BEGIN SOURCE DATA
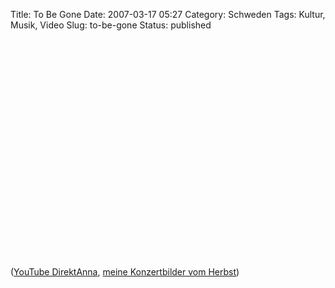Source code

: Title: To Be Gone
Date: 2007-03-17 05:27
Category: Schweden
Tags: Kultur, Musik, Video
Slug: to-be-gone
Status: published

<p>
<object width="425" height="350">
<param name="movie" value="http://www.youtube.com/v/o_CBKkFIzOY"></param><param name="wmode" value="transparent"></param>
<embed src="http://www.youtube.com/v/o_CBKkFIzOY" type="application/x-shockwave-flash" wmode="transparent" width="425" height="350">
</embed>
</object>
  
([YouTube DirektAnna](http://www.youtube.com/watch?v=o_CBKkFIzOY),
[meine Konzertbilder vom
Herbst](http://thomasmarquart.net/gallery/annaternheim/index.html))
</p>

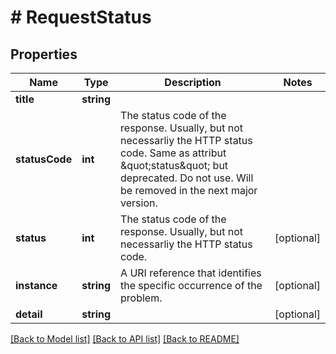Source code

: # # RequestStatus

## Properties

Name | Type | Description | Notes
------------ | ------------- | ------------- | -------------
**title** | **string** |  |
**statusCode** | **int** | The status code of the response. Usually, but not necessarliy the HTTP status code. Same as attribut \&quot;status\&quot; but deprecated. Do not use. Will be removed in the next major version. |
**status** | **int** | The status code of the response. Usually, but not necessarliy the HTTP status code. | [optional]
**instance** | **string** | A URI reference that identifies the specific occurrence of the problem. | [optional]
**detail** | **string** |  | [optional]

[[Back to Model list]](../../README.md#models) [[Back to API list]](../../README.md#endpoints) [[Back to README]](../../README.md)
END SOURCE DATA
EXERCISE | What is needed here is an exact transcript of the data above, pictures excluded.

TASK RESPONSE |
Source code

: Title: To Be Gone
Date: 2007-03-17 05:27
Category: Schweden
Tags: Kultur, Musik, Video
Slug: to-be-gone
Status: published

<p>
<object width="425" height="350">
<param name="movie" value="http://www.youtube.com/v/o_CBKkFIzOY"></param><param name="wmode" value="transparent"></param>
<embed src="http://www.youtube.com/v/o_CBKkFIzOY" type="application/x-shockwave-flash" wmode="transparent" width="425" height="350">
</embed>
</object>
  
([YouTube DirektAnna](http://www.youtube.com/watch?v=o_CBKkFIzOY),
[meine Konzertbilder vom
Herbst](http://thomasmarquart.net/gallery/annaternheim/index.html))
</p>

Source code

: # # RequestStatus

## Properties

Name | Type | Description | Notes
------------ | ------------- | ------------- | -------------
**title** | **string** |  |
**statusCode** | **int** | The status code of the response. Usually, but not necessarliy the HTTP status code. Same as attribut \&quot;status\&quot; but deprecated. Do not use. Will be removed in the next major version. |
**status** | **int** | The status code of the response. Usually, but not necessarliy the HTTP status code. | [optional]
**instance** | **string** | A URI reference that identifies the specific occurrence of the problem. | [optional]
**detail** | **string** |  | [optional]

[[Back to Model list]](../../README.md#models) [[Back to API list]](../../README.md#endpoints) [[Back to README]](../../README.md)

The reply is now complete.